Through an innovative process combining analogue photography printed on aluminium with subtle acrylic interventions, Duhamel constructs immersive works that sit between mediums. These hybrid pieces question photography’s claim to objectivity, transforming the static image into a dynamic site of interpretation. Memory, for Duhamel, is not fixed—it is continuously rewritten, reframed, and partially erased.
The exhibition’s title, Light Holds No Memory, encapsulates Duhamel’s central enquiry: that light, though it renders visibility possible, leaves no tangible residue. His works take this paradox as a generative premise, exploring the moment when images begin to dissolve. Smooth metallic surfaces become carriers of past moments made elusive, reworked through painterly gestures that conceal as much as they reveal.
Referencing the post-medium condition as defined by Rosalind Krauss, Duhamel’s practice blurs the lines between photography, painting, and sculpture. His works are not compositions, but constructions—images treated as objects to be manipulated, intervened upon, and disrupted. The interplay of permanence and ephemerality becomes a conceptual backbone, with the cold endurance of aluminium contrasted by the fragility and emotion implied in each stroke of paint.
Drawing on the phenomenology of Merleau-Ponty, Duhamel places emphasis on the experience of looking itself. His abstract landscapes dissolve horizon lines into ambient gradients, rendering the act of viewing contingent upon position, light, and time. The images are not stable. They shimmer, distort, and invite misrecognition. What the viewer sees is always subject to change, and this fluidity mirrors the instability of memory itself.
Duhamel’s visual language also dialogues with the photographic theories of Roland Barthes, particularly the notion of the photograph as a “that-has-been”—a trace of something irretrievable. By intervening on these traces, Duhamel introduces new layers of time and doubt. The past is no longer a certainty, but a suggestion, its meaning refracted through formal ambiguity and emotional restraint.
His muted palette—dominated by greys, cold blues, faded greens, and ochre—suggests a reflective, melancholic mood, further heightened by the minimal aesthetic. The spaces he constructs are liminal, neither fully natural nor overtly artificial, drawing attention to the often blurred boundary between constructed memory and lived experience.
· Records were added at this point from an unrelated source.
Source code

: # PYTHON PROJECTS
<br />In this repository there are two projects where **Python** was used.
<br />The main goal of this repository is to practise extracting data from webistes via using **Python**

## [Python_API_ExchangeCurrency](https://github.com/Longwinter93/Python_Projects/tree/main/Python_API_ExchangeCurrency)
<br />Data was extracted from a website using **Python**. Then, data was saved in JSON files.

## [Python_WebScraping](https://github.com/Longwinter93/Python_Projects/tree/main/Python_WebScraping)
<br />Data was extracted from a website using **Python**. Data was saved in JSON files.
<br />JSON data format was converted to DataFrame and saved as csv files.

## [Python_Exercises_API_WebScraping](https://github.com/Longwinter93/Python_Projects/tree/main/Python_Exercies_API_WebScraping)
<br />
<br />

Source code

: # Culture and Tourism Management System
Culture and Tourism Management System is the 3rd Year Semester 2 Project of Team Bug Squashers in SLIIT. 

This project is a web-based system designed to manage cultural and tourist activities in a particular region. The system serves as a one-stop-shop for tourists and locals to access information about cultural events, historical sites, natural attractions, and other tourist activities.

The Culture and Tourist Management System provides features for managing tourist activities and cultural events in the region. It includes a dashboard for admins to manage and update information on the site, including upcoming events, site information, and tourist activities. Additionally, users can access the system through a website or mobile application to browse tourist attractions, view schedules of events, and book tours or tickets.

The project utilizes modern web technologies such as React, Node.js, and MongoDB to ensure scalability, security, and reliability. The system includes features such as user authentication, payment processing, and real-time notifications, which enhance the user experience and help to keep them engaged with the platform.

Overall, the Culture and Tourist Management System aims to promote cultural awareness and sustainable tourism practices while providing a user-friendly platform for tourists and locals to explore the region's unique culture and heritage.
Themes of displacement and belonging also underlie Duhamel’s work. Though not overtly autobiographical, his exploration of spatial ambiguity, disrupted perspective, and anonymous terrain speaks to the broader condition of cultural migration, dislocation, and the quest for rootedness in a rapidly shifting world.
The exhibition design at Atticus Gallery amplifies these concerns. Installed within a darkened, circular room, the works are subtly lit to accentuate their reflective surfaces. Vertical steel sculptures echo the geometric elements found in the images themselves, grounding the viewer in three-dimensional space while referencing the architecture of memory. The result is a meditative, sensory experience where the viewer’s own presence becomes implicated in the act of perception.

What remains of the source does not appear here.